First, I should point out that unless you actually lived through the 1972 election, and followed the Democratic primaries and the invisible primaries leading up to them, you will likely struggle with at least some of this book. If, like me, you're not even that familiar with this era of US politics, you're most likely going to be hopelessly lost. This is not so much a book as a series of Rolling Stone articles that Hunter wrote, usually past deadline, while covering the election for the magazine. Theoretically, a series of such articles could be edited into a book that captures the mood of the whole cycle. But it wasn't. Hunter's articles skip and slide across the whole damn election, refer obliquely to events that everyone at the time might have heard of, and are segmented mostly by the rough imposition of a monthly heading.

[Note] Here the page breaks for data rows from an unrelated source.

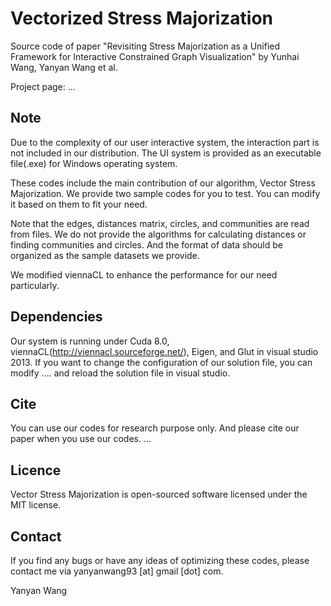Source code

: # Vectorized Stress Majorization
Source code of paper "Revisiting Stress Majorization as a Unified Framework for
Interactive Constrained Graph Visualization" by Yunhai Wang, Yanyan Wang et al.

Project page: ...

## Note
Due to the complexity of our user interactive system, the interaction part is not included in our distribution. The UI system is provided as an executable file(.exe) for Windows operating system.

These codes include the main contribution of our algorithm, Vector Stress Majorization. We provide two sample codes for you to test. You can modify it based on them to fit your need.

Note that the edges, distances matrix, circles, and communities are read from files. We do not provide the algorithms for calculating distances or finding communities and circles. And the format of data should be organized as the sample datasets we provide.

We modified viennaCL to enhance the performance for our need particularly.

## Dependencies
Our system is running under Cuda 8.0, viennaCL(http://viennacl.sourceforge.net/), Eigen, and Glut in visual studio 2013. If you want to change the configuration of our solution file, you can modify .... and reload the solution file in visual studio.

## Cite
You can use our codes for research purpose only. And please cite our paper when you use our codes.
...

## Licence
Vector Stress Majorization is open-sourced software licensed under the MIT license.

## Contact
If you find any bugs or have any ideas of optimizing these codes, please contact me via yanyanwang93 [at] gmail [dot] com.

Yanyan Wang
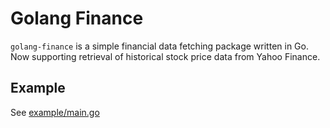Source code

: # Golang Finance

`golang-finance` is a simple financial data fetching package written in Go.
Now supporting retrieval of historical stock price data from Yahoo Finance.

## Example
See [example/main.go](https://github.com/yamyard/golang-finance/blob/main/example/main.go)
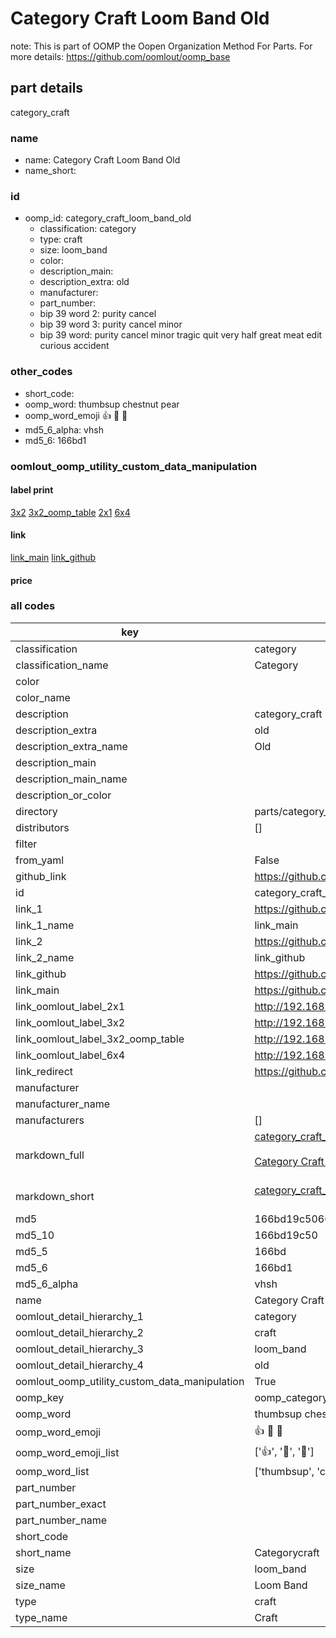 # Category Craft Loom Band Old  

note: This is part of OOMP the Oopen Organization Method For Parts. For more details: https://github.com/oomlout/oomp_base

##  part details
  



category_craft



### name
* name: Category Craft Loom Band Old
* name_short: 
### id
* oomp_id: category_craft_loom_band_old
  * classification: category
  * type: craft
  * size: loom_band
  * color: 
  * description_main: 
  * description_extra: old
  * manufacturer: 
  * part_number: 
  * bip 39 word 2: purity cancel
  * bip 39 word 3: purity cancel minor
  * bip 39 word: purity cancel minor tragic quit very half great meat edit curious accident

### other_codes
* short_code: 
* oomp_word: thumbsup chestnut pear
* oomp_word_emoji :thumbsup: :chestnut: :pear:
* md5_6_alpha: vhsh
* md5_6: 166bd1






### oomlout_oomp_utility_custom_data_manipulation
#### label print
[3x2](http://192.168.1.245:1112/?label=oomp%20vhsh)
[3x2_oomp_table](http://192.168.1.108:1112/?label=oomp%20vhsh)
[2x1](http://192.168.1.242:1112/?label=oomp%20vhsh)
[6x4](http://192.168.1.55:1112/?label=oomp%20vhsh)    

#### link

[link_main](https://github.com/oomlout/oomlout_oomp_version_1_messy/tree/main/parts/category_craft_loom_band_old) [link_github](https://github.com/oomlout/oomlout_oomp_version_1_messy/tree/main/parts/category_craft_loom_band_old)                             

#### price







### all codes 
| key | value |  
| --- | --- |  
| classification | category |  
| classification_name | Category |  
| color |  |  
| color_name |  |  
| description | category_craft |  
| description_extra | old |  
| description_extra_name | Old |  
| description_main |  |  
| description_main_name |  |  
| description_or_color |   |  
| directory | parts/category_craft_loom_band_old |  
| distributors | [] |  
| filter |  |  
| from_yaml | False |  
| github_link | https://github.com/oomlout/oomlout_oomp_part_src/tree/main/parts/category_craft_loom_band_old |  
| id | category_craft_loom_band_old |  
| link_1 | https://github.com/oomlout/oomlout_oomp_version_1_messy/tree/main/parts/category_craft_loom_band_old |  
| link_1_name | link_main |  
| link_2 | https://github.com/oomlout/oomlout_oomp_version_1_messy/tree/main/parts/category_craft_loom_band_old |  
| link_2_name | link_github |  
| link_github | https://github.com/oomlout/oomlout_oomp_version_1_messy/tree/main/parts/category_craft_loom_band_old |  
| link_main | https://github.com/oomlout/oomlout_oomp_version_1_messy/tree/main/parts/category_craft_loom_band_old |  
| link_oomlout_label_2x1 | http://192.168.1.242:1112/?label=oomp%20vhsh |  
| link_oomlout_label_3x2 | http://192.168.1.245:1112/?label=oomp%20vhsh |  
| link_oomlout_label_3x2_oomp_table | http://192.168.1.108:1112/?label=oomp%20vhsh |  
| link_oomlout_label_6x4 | http://192.168.1.55:1112/?label=oomp%20vhsh |  
| link_redirect | https://github.com/oomlout/oomlout_oomp_version_1_messy/tree/main/parts/category_craft_loom_band_old |  
| manufacturer |  |  
| manufacturer_name |  |  
| manufacturers | [] |  
| markdown_full | [category_craft_loom_band_old](none)<br>[](none)<br>[Category Craft Loom Band Old](none)<br><br> |  
| markdown_short | [category_craft_loom_band_old](none)<br><br> |  
| md5 | 166bd19c50662d0fcbd7ee6f1a484d72 |  
| md5_10 | 166bd19c50 |  
| md5_5 | 166bd |  
| md5_6 | 166bd1 |  
| md5_6_alpha | vhsh |  
| name | Category Craft Loom Band Old |  
| oomlout_detail_hierarchy_1 | category |  
| oomlout_detail_hierarchy_2 | craft |  
| oomlout_detail_hierarchy_3 | loom_band |  
| oomlout_detail_hierarchy_4 | old |  
| oomlout_oomp_utility_custom_data_manipulation | True |  
| oomp_key | oomp_category_craft_loom_band_old |  
| oomp_word | thumbsup chestnut pear |  
| oomp_word_emoji | :thumbsup: :chestnut: :pear: |  
| oomp_word_emoji_list | [':thumbsup:', ':chestnut:', ':pear:'] |  
| oomp_word_list | ['thumbsup', 'chestnut', 'pear'] |  
| part_number |  |  
| part_number_exact |  |  
| part_number_name |  |  
| short_code |  |  
| short_name | Categorycraft |  
| size | loom_band |  
| size_name | Loom Band |  
| type | craft |  
| type_name | Craft |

The result is a real mess. A slew of names and places, even the latter only vaguely familiar due to some prior understanding of the American electoral system. Hunter doesn't help any with his rambling, typically drug-focused asides. These are at least interesting, if sometimes very hard to believe, but their insertion into an already murky picture comes like a drop of mud. I don't find the slew of poisonous consumption Hunter aligns himself with to be a particularly appealing position, either.

There is some insight in the book. Parts of the tale of George McGovern seem to foretell, on one hand, Donald Trump and on the other, Jeremy Corbyn. The author does understand the world he describes, even if he doesn't do it very well. Hunter can even be funny, over a few paragraphs. But on the whole, this isn't worth your time.